Harvey had the temerity to take on the NRA, threatening them with a film with Meryl Streep in it. So, even if Harvey admitted his guilt and really is in a bad place morally, let him have his days in court. Let’s hear his side before we throw away the key. I know I know. I hear you. Harvey has a side? (He kills and eats his children, the man has a side? – from Deconstructing Harvey, soon for empty theatres near you)….

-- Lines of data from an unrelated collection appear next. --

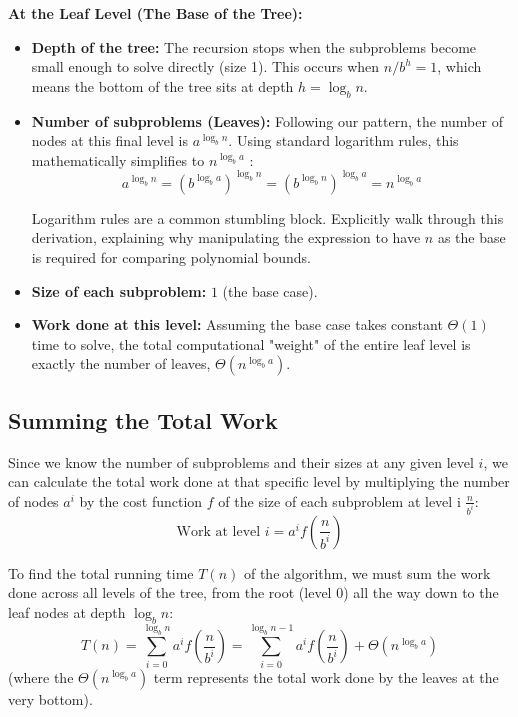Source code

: \documentclass[11pt, a4paper]{article}
\begin{document}
\vspace{0.5cm}
\noindent\textbf{At the Leaf Level (The Base of the Tree):}
\begin{itemize}
    \item \textbf{Depth of the tree:} The recursion stops when the subproblems become small enough to solve directly (size 1). This occurs when $n/b^h= 1$, which means the bottom of the tree sits at depth $h = \log_b n$.
    \item \textbf{Number of subproblems (Leaves):} Following our pattern, the number of nodes at this final level is $a^{\log_b n}$. Using standard logarithm rules, this mathematically simplifies to $n^{\log_b a}$ :
        \[ a^{\log_b n} = (b^{\log_b a})^{\log_b n} = (b^{\log_b n})^{\log_b a} = n^{\log_b a} \]

        \begin{educatortip}
            Logarithm rules are a common stumbling block. Explicitly walk through this derivation, explaining why manipulating the expression to have $n$ as the base is required for comparing polynomial bounds.
        \end{educatortip}
    \item \textbf{Size of each subproblem:} $1$ (the base case).
    \item \textbf{Work done at this level:} Assuming the base case takes constant $\Theta(1)$ time to solve, the total computational "weight" of the entire leaf level is exactly the number of leaves, $\Theta(n^{\log_b a})$. 
\end{itemize}

\subsection*{Summing the Total Work} 
Since we know the number of subproblems and their sizes at any given level $i$, we can calculate the total work done at that specific level by multiplying the number of nodes $a^i$ by the cost function $f$ of the size of each subproblem at level i $\frac{n}{b^i}$:
\begin{equation*}
    \text{Work at level } i = a^i f\left(\frac{n}{b^i}\right)
\end{equation*}

To find the total running time $T(n)$ of the algorithm, we must sum the work done across all levels of the tree, from the root (level 0) all the way down to the leaf nodes at depth $\log_b n$:
\begin{equation*}
    T(n) = \sum_{i=0}^{\log_b n} a^i f\left(\frac{n}{b^i}\right) = \sum_{i=0}^{\log_b n - 1} a^i f\left(\frac{n}{b^i}\right) + \Theta(n^{\log_b a})
\end{equation*}
(where the $\Theta(n^{\log_b a})$ term represents the total work done by the leaves at the very bottom).
\end{document}
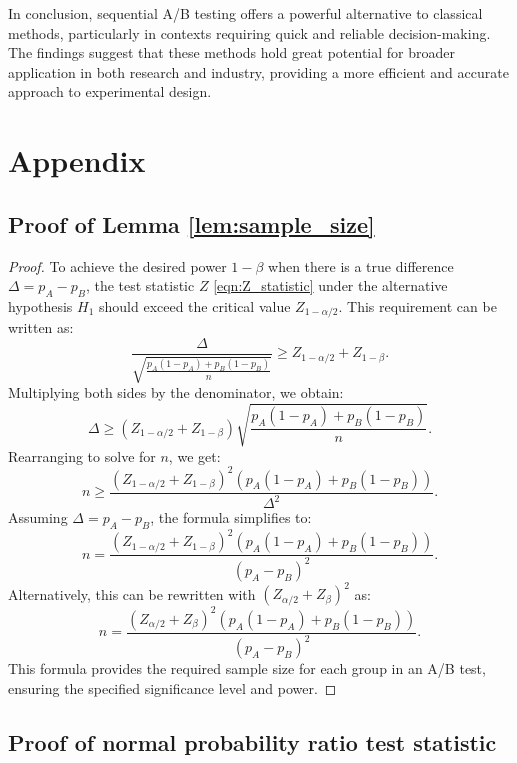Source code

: \documentclass[magisterska, english]{pwr_wmat_praca_dyplomowa}
\theoremstyle{plain}
\numberwithin{theorem}{chapter}
\theoremstyle{definition}
\numberwithin{theorem}{chapter}
\begin{document}
In conclusion, sequential A/B testing offers a powerful alternative to classical methods, particularly in contexts requiring quick and reliable decision-making. The findings suggest that these methods hold great potential for broader application in both research and industry, providing a more efficient and accurate approach to experimental design.


\backmatter \chapter{Appendix} \label{Appendix}
\setcounter{chapter}{1}
\setcounter{section}{0}
\renewcommand{\thesection}{\Alph{chapter}.\arabic{section}}
\section{Proof of Lemma \ref{lem:sample_size}}\label{proof:sample_size}
\begin{proof}	
	To achieve the desired power \( 1-\beta \) when there is a true difference \( \Delta = p_A - p_B \), the test statistic \( Z \) \eqref{eqn:Z_statistic} under the alternative hypothesis \( H_1 \) should exceed the critical value \( Z_{1-\alpha/2} \). This requirement can be written as:
	\[
	\frac{\Delta}{\sqrt{\frac{p_A(1 - p_A) + p_B(1 - p_B)}{n}}} \geq Z_{1-\alpha/2} + Z_{1-\beta}.
	\]
	Multiplying both sides by the denominator, we obtain:
	\[
	\Delta \geq \left(Z_{1-\alpha/2} + Z_{1-\beta}\right) \sqrt{\frac{p_A(1 - p_A) + p_B(1 - p_B)}{n}}.
	\]
	Rearranging to solve for \( n \), we get:
	\[
	n \geq \frac{(Z_{1-\alpha/2} + Z_{1-\beta})^2 \left(p_A(1 - p_A) + p_B(1 - p_B)\right)}{\Delta^2}.
	\]
	Assuming \( \Delta = p_A - p_B \), the formula simplifies to:
	\[
	n = \frac{(Z_{1-\alpha/2} + Z_{1-\beta})^2 \left(p_A(1 - p_A) + p_B(1 - p_B)\right)}{(p_A - p_B)^2}.
	\]
	Alternatively, this can be rewritten with \( (Z_{\alpha/2} + Z_{\beta})^2 \) as:
	\[
	n = \frac{(Z_{\alpha/2} + Z_{\beta})^2 \left(p_A(1 - p_A) + p_B(1 - p_B)\right)}{(p_A - p_B)^2}.
	\]
	This formula provides the required sample size for each group in an A/B test, ensuring the specified significance level and power.
\end{proof}
\newpage
\section{Proof of normal probability ratio test statistic}\label{proof:normal_prts}
\end{document}
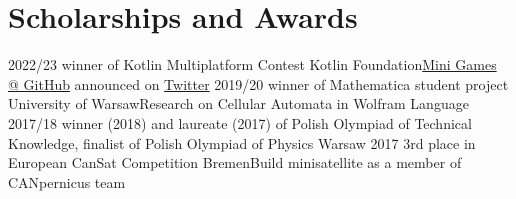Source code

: \documentclass[a4paper]{twentysecondcv} %
\begin{document}
    \vspace{-0.6cm}

    \section{Scholarships and Awards}
    \begin{twenty}
        \twentyitem
        {2022/23}
        {}
        {winner of Kotlin Multiplatform Contest}
        {Kotlin Foundation}{\href{https://github.com/avan1235/mini-games}{Mini Games {\footnotesize @ GitHub}} announced on \href{https://twitter.com/kotlinconf/status/1616430150836445184}{Twitter}}{}
        \twentyitem
        {2019/20}
        {}
        {winner of Mathematica student project}
        {University of Warsaw}{Research on Cellular Automata in Wolfram Language}{}
        \twentyitem
        {2017/18}
        {}
        {winner (2018) and laureate (2017) of Polish Olympiad of Technical Knowledge, finalist of Polish Olympiad of Physics}
        {Warsaw}{}{}
        \twentyitem
        {2017}
        {}
        {3rd place in European CanSat Competition}
        {Bremen}{Build minisatellite as a member of CANpernicus team}{}
    \end{twenty}


%
\end{document}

BUT – if Harvey truly is sorry, wants to prove how redemptional he is, be the genuine redemption chasing Harvey, even if he is under the influence of say of some native American mysticism, peyote, best Mexican grass ever grown, he needs to come up with a genuinely creative plan to make amends. Maybe there is a road back, but it needs to be a really good plan, a plan I’d like to put that omnipresent adjective in front of it for real, a GREAT plan.
- That says in toto:
I, Harvey Weinstein am going to be the greatest supporter of the vulnerable and victims on planet Hollywood and elsewhere, from here on in. I am going to pay for my sins and pay out to my victims, and from here on in, I am going to make only great films, life affirming comedies, Little Miss Sunshine kind of films, great themes, great actors, ensemble casts so lots of actors can get lots of work. I am going to help everyone I can get a chance on life’s creative ladder, because I am Harvey the great redeemed one.
A cartoon filled with fantasy in other words.
Still it could work. Stranger things have happened, right? Though he will need one helluva of a writer to make it stick.